Operating expenses for the three months ended June 30, 2000 of $59.8 million
increased $4.6 million (8%) from $55.2 million for the same period in 1999, of
which $1.9 million and $2.7 million related to the retail and institutional
lines of business, respectively.
Employment expenses of $30.9 million for the three months ended June 30, 2000
increased $1.8 million (6%) as compared to $29.1 million for the same period in
1999. Incentive compensation increased by $3.4 million, of which $3.1 million is
from certain subsidiaries that, in accordance with their respective operating
agreements, receive increased compensation directly related to increases in
their revenues or earnings. Savings resulting from the closing of the equity
department in Hartford in April 1999 decreased employment expenses by $2.1
million in the second quarter of 2000. Profit sharing expense decreased by $.3
million. An increase in base compensation expense, primarily as a result of
annual salary adjustments, was offset, in part, by certain other employment
expense reductions.
Other operating expenses of $19.8 million for the three months ended June 30,
2000 increased $3.1 million (19%) as compared to $16.7 million for the same
period in 1999. Rent expense increased $1.0 million due to a one-time charge
related to a DPIM sublease transaction. Professional fees increased $.3 million,
as a result of various legal matters. Expenses related to open-end mutual funds,
for which PXP is reimbursed through administrative and fund accounting fees,
increased $.2 million. An increase in outside services of $.5 million, primarily
the result of increased use of consultants for various Company initiatives, was
offset by decreases in computer services, primarily resulting from the
completion of the Company's Year 2000 project and a decreased reliance on PHL's
mainframe systems. Various other individually less significant year over year
variances increased other operating expenses by $1.6 million.
Depreciation and amortization of leasehold improvements was $.9 million for both
of the three month periods ended June 30, 2000 and 1999.
16
<PAGE>
Amortization of goodwill and intangible assets was $8.0 million for both of the
three month periods ended June 30, 2000 and 1999.
Amortization of deferred commissions, a component of the retail line of
business, of $.2 million for the three months ended June 30, 2000 decreased $.3
million (61%) as compared to $.4 million for the same period in 1999 as a result
of a decrease in Roger Engemann & Associates (REA) deferred commissions asset
established prior to February 1, 1998, which continues to be amortized.
Operating income of $23.1 million for the three months ended June 30, 2000
increased $5.6 million (32%) as compared to $17.4 million for the same period in
1999 as a result of the changes discussed above.

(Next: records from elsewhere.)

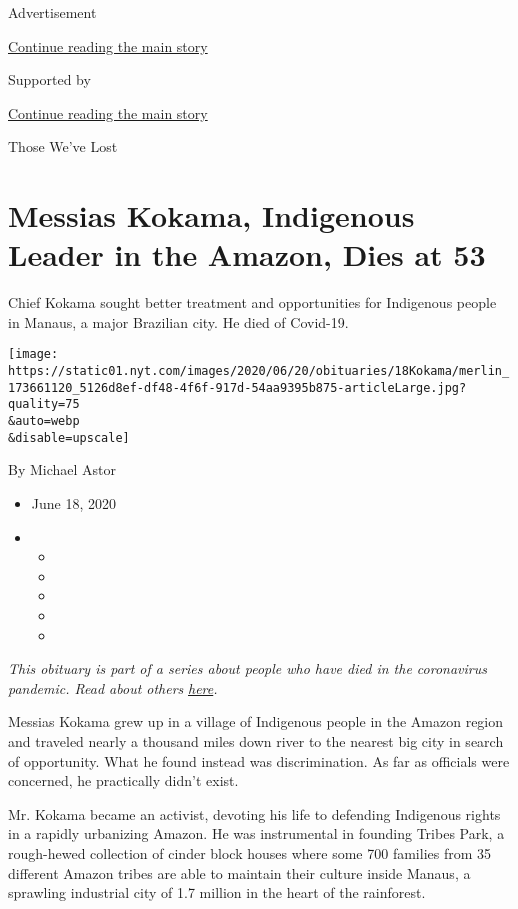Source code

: Advertisement

\protect\hyperlink{after-top}{Continue reading the main story}

Supported by

\protect\hyperlink{after-sponsor}{Continue reading the main story}

Those We've Lost

\hypertarget{messias-kokama-indigenous-leader-in-the-amazon-dies-at-53}{%
\section{Messias Kokama, Indigenous Leader in the Amazon, Dies at
53}\label{messias-kokama-indigenous-leader-in-the-amazon-dies-at-53}}

Chief Kokama sought better treatment and opportunities for Indigenous
people in Manaus, a major Brazilian city. He died of Covid-19.

\texttt{[image: https://static01.nyt.com/images/2020/06/20/obituaries/18Kokama/merlin\_173661120\_5126d8ef-df48-4f6f-917d-54aa9395b875-articleLarge.jpg?quality=75\\\&auto=webp\\\&disable=upscale]}

By Michael Astor

\begin{itemize}
\item
  June 18, 2020
\item
  \begin{itemize}
  \item
  \item
  \item
  \item
  \item
  \end{itemize}
\end{itemize}

\emph{This obituary is part of a series about people who have died in
the coronavirus pandemic. Read about others}
\href{https://www.nytimes.com/interactive/2020/obituaries/people-died-coronavirus-obituaries.html}{\emph{here}}\emph{.}

Messias Kokama grew up in a village of Indigenous people in the Amazon
region and traveled nearly a thousand miles down river to the nearest
big city in search of opportunity. What he found instead was
discrimination. As far as officials were concerned, he practically
didn't exist.

Mr. Kokama became an activist, devoting his life to defending Indigenous
rights in a rapidly urbanizing Amazon. He was instrumental in founding
Tribes Park, a rough-hewed collection of cinder block houses where some
700 families from 35 different Amazon tribes are able to maintain their
culture inside Manaus, a sprawling industrial city of 1.7 million in the
heart of the rainforest.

Equity in earnings of unconsolidated affiliates of $.2 million for the three
months ended June 30, 2000 decreased $.1 million (43%) as compared to $.3
million for the same period in 1999 due to a net decrease in equity earnings
from certain PXP limited partnership investments.
Nonrecurring items of $4.5 million related to an insurance recovery resulting
from the Company's decision to reimburse $5.9 million to two mutual fund
investment portfolios, which had inadvertently sustained losses in the third
quarter of 1999. The sale of DPIM's Cleveland operations had no effect on
pre-tax earnings in the second quarter of 2000.
Gain on sale of $3.0 million is the result of the sale of 100,000 shares of
National-Oilwell, Inc. (NOI) common stock, which were distributed to PXP in
March 2000 from a joint venture investment.
Other income - net of $.4 million for the three months ended June 30, 2000
decreased $.3 million (44%) as compared to $.7 million for the same period in
1999, due to various insignificant year over year decreases.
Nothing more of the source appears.